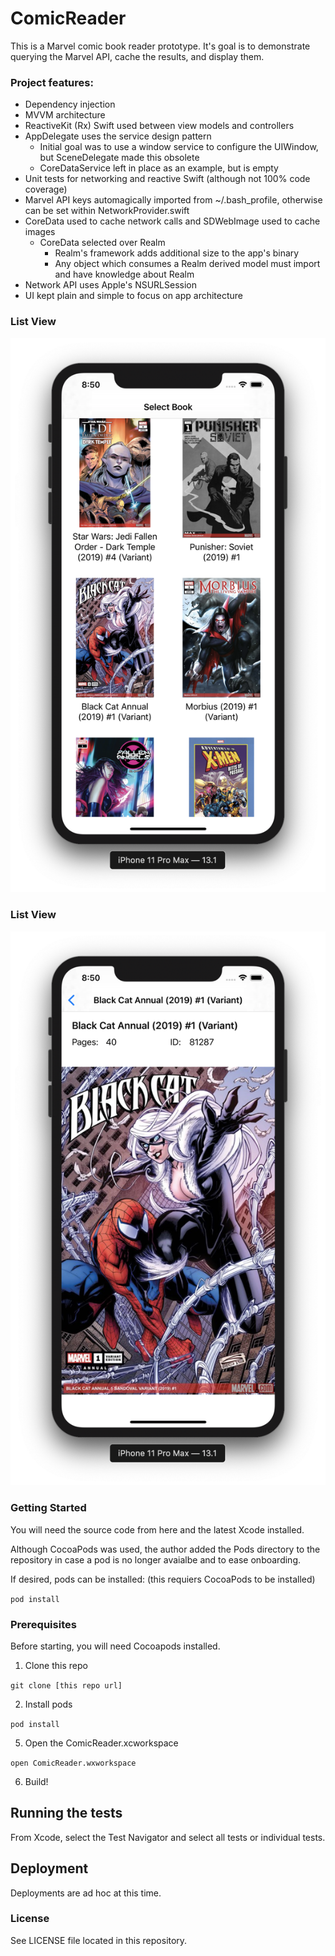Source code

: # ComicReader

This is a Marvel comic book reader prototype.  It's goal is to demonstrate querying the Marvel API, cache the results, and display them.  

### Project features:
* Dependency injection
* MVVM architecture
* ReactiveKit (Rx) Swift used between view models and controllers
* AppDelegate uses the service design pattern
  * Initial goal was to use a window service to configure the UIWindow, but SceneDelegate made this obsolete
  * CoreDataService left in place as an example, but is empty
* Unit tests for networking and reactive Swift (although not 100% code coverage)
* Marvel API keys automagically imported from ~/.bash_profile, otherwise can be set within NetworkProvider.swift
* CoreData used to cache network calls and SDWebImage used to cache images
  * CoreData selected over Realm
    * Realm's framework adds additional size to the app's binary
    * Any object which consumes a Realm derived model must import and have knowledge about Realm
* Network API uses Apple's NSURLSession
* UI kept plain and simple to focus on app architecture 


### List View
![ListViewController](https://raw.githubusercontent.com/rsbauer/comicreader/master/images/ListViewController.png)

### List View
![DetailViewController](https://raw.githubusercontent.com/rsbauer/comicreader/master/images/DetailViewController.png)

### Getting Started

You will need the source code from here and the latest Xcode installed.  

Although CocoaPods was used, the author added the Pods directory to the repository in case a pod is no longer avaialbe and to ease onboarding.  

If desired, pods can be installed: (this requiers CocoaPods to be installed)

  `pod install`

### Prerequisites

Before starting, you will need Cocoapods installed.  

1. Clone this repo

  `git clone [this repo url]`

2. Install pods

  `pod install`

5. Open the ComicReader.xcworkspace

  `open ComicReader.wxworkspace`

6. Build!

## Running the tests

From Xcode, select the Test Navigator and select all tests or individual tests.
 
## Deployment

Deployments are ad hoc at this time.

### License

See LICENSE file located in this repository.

◆ ◆ ◆ ◆ ◆

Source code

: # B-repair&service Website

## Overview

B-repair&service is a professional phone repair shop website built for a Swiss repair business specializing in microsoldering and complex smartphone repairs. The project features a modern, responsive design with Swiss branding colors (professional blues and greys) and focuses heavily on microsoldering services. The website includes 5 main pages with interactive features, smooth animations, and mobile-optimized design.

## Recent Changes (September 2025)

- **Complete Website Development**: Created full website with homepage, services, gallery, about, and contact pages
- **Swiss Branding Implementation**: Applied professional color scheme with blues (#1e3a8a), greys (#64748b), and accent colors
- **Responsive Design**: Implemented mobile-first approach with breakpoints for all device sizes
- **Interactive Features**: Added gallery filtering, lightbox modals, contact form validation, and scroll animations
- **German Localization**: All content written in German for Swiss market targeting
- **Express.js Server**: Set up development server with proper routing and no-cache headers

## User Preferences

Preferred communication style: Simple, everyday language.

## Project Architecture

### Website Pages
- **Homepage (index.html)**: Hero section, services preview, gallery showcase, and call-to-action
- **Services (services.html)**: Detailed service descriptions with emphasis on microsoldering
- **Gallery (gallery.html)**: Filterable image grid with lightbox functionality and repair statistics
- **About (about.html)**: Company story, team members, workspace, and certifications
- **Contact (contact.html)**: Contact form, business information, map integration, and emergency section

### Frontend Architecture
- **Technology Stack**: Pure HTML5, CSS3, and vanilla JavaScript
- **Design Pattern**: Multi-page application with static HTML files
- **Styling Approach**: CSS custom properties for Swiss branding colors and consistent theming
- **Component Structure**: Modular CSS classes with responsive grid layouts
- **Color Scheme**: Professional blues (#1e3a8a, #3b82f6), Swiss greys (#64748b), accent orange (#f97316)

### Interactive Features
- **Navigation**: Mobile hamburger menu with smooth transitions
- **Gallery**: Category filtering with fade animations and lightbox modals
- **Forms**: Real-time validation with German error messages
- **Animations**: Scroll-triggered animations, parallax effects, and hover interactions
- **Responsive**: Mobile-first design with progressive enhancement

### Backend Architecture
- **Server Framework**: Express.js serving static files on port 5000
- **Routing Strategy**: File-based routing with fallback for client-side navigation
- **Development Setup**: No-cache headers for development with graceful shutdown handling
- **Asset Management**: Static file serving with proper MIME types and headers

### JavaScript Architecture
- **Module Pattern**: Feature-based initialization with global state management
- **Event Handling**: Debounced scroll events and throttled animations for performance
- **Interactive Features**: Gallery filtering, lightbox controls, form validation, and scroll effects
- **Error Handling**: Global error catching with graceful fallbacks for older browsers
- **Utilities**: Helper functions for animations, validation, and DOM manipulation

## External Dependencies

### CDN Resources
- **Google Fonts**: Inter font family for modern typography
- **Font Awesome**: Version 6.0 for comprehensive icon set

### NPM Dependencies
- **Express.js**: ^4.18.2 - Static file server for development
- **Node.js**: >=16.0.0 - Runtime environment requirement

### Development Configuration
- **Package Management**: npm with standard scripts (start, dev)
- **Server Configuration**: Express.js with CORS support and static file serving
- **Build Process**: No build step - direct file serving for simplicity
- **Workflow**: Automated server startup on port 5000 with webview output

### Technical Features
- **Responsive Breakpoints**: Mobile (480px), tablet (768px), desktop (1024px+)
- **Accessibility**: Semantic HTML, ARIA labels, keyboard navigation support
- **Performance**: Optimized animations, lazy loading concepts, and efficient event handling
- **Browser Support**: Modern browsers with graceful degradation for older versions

◆ ◆ ◆ ◆ ◆

▶ [WHAT THE TASK REQUIRES] Send back exactly the lines of the listing above starting at the one with "knowledge about Realm" and ending at the one with "2. Install pods", inclusive, and no others.

▶ [SOLVED EXERCISE]
    * Any object which consumes a Realm derived model must import and have knowledge about Realm
* Network API uses Apple's NSURLSession
* UI kept plain and simple to focus on app architecture 


### List View
![ListViewController](https://raw.githubusercontent.com/rsbauer/comicreader/master/images/ListViewController.png)

### List View
![DetailViewController](https://raw.githubusercontent.com/rsbauer/comicreader/master/images/DetailViewController.png)

### Getting Started

You will need the source code from here and the latest Xcode installed.  

Although CocoaPods was used, the author added the Pods directory to the repository in case a pod is no longer avaialbe and to ease onboarding.  

If desired, pods can be installed: (this requiers CocoaPods to be installed)

  `pod install`

### Prerequisites

Before starting, you will need Cocoapods installed.  

1. Clone this repo

  `git clone [this repo url]`

2. Install pods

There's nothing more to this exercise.